The fact that Chancellor Mauli Agrawal also hails from India may save UMKC a chunk of change and reputation.

Several countervailing factors were likely at play in Mitra’s prompt suspension. Interpreting them in today’s bewildering academic environment is a challenge, but here goes.

One factor, of course, was the media exposure. The Star articles stung especially in their implication of administrative indifference. Agrawal’s appearance before the editorial board suggests a shrewd and seemingly sincere effort to recast the role of the university from passive enabler to active defender of student rights.

“We want to send a clear message to our students that they are our most important asset,” Agrawal told the Star editors. “Asset” may not have been the most felicitous choice of words–Mitra thought of students as “assets” as well–but Agrawal’s message was otherwise clear.

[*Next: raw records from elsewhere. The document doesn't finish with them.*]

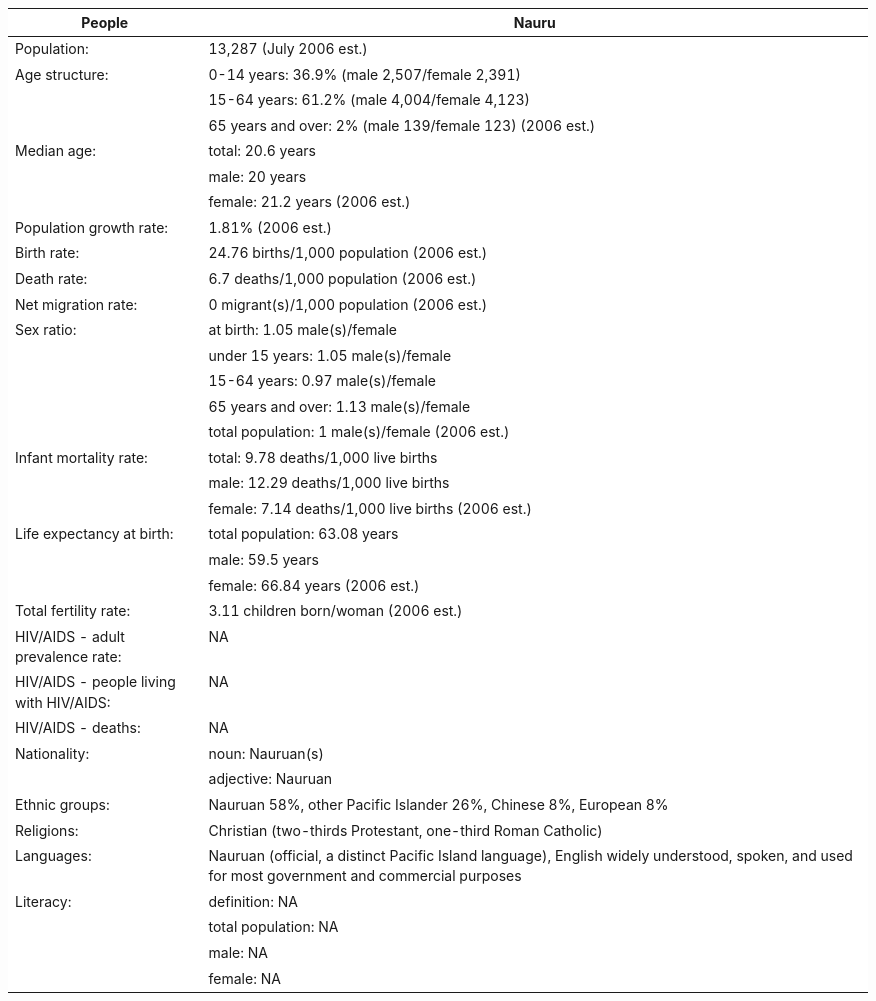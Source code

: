 | People | Nauru |
| --- | --- |
| Population: | 13,287 (July 2006 est.) |
| Age structure: | 0-14 years: 36.9% (male 2,507/female 2,391) |
| | 15-64 years: 61.2% (male 4,004/female 4,123) |
| | 65 years and over: 2% (male 139/female 123) (2006 est.) |
| Median age: | total: 20.6 years |
| | male: 20 years |
| | female: 21.2 years (2006 est.) |
| Population growth rate: | 1.81% (2006 est.) |
| Birth rate: | 24.76 births/1,000 population (2006 est.) |
| Death rate: | 6.7 deaths/1,000 population (2006 est.) |
| Net migration rate: | 0 migrant(s)/1,000 population (2006 est.) |
| Sex ratio: | at birth: 1.05 male(s)/female |
| | under 15 years: 1.05 male(s)/female |
| | 15-64 years: 0.97 male(s)/female |
| | 65 years and over: 1.13 male(s)/female |
| | total population: 1 male(s)/female (2006 est.) |
| Infant mortality rate: | total: 9.78 deaths/1,000 live births |
| | male: 12.29 deaths/1,000 live births |
| | female: 7.14 deaths/1,000 live births (2006 est.) |
| Life expectancy at birth: | total population: 63.08 years |
| | male: 59.5 years |
| | female: 66.84 years (2006 est.) |
| Total fertility rate: | 3.11 children born/woman (2006 est.) |
| HIV/AIDS - adult prevalence rate: | NA |
| HIV/AIDS - people living with HIV/AIDS: | NA |
| HIV/AIDS - deaths: | NA |
| Nationality: | noun: Nauruan(s) |
| | adjective: Nauruan |
| Ethnic groups: | Nauruan 58%, other Pacific Islander 26%, Chinese 8%, European 8% |
| Religions: | Christian (two-thirds Protestant, one-third Roman Catholic) |
| Languages: | Nauruan (official, a distinct Pacific Island language), English widely understood, spoken, and used for most government and commercial purposes |
| Literacy: | definition: NA |
| | total population: NA |
| | male: NA |
| | female: NA |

Critical too in Mitra’s suspension was the Star’s generous use of the word “slave” both in the body copy and in its headlines. Wednesday’s Star headline kept the “slave” theme front and center: “UMKC chancellor suspends professor who was focus of Star’s ‘slave labor’ investigation.”

A native of India, Mitra enjoys a minority status that under normal circumstances would temper university actions against him. UMKC veterans cannot recall suspension of a faculty member this swiftly, especially a minority.

Although race was not a factor in Mitra’s action–the exploited students were also from India–the suggestion that Mitra uses his students as “slaves” seems to have added a racial connotation to the incident. The semantic punch of the word appears to have broken down the HR protection Mitra might otherwise have expected.

Unusual too in this incident was the active and public involvement of the chancellor right from the beginning. Agrawal, however, has an advantage the provost does not. He too hails from India. If Mitra sues UMKC, his attorneys will have a much harder time making the dread “racism” charge stick.

The politics of any university today are complex to the point of Byzantine, especially when race or sex or ethnicity is involved. The problem for UMKC students, however, is that complexity costs money, lots of it, and it does not make them even a little bit smarter.